>>>>
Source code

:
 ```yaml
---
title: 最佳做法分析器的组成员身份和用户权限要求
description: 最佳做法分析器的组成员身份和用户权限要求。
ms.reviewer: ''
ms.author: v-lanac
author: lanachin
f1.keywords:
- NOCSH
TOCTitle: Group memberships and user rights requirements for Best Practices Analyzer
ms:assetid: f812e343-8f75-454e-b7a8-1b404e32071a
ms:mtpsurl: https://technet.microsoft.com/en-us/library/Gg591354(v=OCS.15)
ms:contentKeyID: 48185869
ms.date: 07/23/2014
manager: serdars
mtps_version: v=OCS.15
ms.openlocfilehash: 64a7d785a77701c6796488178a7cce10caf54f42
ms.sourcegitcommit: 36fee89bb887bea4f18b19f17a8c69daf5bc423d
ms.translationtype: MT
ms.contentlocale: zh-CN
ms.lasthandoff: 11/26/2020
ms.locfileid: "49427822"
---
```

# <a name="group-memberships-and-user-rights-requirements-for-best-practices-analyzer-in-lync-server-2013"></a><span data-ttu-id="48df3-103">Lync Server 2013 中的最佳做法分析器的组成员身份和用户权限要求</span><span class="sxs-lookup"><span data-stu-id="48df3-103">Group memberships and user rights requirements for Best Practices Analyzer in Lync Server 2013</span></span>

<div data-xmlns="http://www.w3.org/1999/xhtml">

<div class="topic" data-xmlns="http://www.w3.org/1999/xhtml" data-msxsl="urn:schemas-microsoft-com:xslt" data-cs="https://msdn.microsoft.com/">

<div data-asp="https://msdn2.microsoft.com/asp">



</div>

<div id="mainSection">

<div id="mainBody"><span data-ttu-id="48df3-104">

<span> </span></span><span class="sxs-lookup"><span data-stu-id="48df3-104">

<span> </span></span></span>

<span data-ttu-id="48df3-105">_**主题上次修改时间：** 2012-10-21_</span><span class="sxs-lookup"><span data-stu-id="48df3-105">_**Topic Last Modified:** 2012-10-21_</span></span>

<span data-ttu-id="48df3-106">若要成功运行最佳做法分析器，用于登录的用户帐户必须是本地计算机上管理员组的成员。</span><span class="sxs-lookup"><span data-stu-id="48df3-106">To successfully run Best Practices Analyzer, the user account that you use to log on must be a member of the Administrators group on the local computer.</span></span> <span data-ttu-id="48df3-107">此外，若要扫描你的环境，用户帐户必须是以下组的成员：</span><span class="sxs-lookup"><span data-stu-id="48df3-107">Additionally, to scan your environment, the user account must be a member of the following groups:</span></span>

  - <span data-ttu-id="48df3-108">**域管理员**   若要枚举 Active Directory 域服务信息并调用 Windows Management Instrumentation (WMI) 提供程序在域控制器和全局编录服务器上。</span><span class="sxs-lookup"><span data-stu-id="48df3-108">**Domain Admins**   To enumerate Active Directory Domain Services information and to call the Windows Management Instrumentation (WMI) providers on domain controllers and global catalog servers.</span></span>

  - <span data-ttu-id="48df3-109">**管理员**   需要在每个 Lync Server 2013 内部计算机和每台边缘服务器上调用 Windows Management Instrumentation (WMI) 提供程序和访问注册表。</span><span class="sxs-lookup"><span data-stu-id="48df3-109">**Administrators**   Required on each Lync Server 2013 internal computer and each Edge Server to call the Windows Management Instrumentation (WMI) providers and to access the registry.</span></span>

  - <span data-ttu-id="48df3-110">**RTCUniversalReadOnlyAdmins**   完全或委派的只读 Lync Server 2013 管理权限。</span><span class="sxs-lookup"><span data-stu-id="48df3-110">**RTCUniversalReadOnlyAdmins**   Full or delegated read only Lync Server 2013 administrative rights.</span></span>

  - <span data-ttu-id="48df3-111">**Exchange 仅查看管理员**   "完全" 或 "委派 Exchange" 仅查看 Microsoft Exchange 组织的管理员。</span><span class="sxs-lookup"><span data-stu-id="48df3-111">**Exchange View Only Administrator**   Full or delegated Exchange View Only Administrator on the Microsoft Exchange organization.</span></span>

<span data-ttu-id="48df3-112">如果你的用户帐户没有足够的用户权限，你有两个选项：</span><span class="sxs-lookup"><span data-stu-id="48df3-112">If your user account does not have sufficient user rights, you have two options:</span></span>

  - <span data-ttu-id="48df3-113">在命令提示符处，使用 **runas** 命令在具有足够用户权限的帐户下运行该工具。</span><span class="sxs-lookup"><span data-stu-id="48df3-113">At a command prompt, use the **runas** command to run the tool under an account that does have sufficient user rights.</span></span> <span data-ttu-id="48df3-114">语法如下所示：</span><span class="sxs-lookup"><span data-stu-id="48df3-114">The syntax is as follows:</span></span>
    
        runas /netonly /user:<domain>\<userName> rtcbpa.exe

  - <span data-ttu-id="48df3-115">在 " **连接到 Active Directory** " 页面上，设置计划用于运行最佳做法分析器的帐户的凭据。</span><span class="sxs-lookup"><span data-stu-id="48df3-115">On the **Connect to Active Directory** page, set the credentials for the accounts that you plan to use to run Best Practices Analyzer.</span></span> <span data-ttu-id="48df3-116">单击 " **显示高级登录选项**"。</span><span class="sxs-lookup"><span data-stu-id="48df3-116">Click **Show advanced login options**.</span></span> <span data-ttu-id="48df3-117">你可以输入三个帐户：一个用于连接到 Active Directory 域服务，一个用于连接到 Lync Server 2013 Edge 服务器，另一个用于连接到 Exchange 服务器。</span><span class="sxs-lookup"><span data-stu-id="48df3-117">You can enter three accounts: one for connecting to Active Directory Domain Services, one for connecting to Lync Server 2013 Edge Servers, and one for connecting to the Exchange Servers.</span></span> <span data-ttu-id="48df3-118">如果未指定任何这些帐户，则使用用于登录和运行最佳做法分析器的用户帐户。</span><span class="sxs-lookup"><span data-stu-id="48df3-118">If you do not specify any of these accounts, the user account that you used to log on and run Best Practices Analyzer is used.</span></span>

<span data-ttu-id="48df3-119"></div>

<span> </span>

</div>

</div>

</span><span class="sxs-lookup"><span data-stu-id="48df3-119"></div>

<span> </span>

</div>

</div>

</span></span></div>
<<<<
EXERCISE GOAL: Set out every line from the material that contains the string "does".

EXPECTED ANSWER:
<span data-ttu-id="48df3-112">如果你的用户帐户没有足够的用户权限，你有两个选项：</span><span class="sxs-lookup"><span data-stu-id="48df3-112">If your user account does not have sufficient user rights, you have two options:</span></span>
  - <span data-ttu-id="48df3-113">在命令提示符处，使用 **runas** 命令在具有足够用户权限的帐户下运行该工具。</span><span class="sxs-lookup"><span data-stu-id="48df3-113">At a command prompt, use the **runas** command to run the tool under an account that does have sufficient user rights.</span></span> <span data-ttu-id="48df3-114">语法如下所示：</span><span class="sxs-lookup"><span data-stu-id="48df3-114">The syntax is as follows:</span></span>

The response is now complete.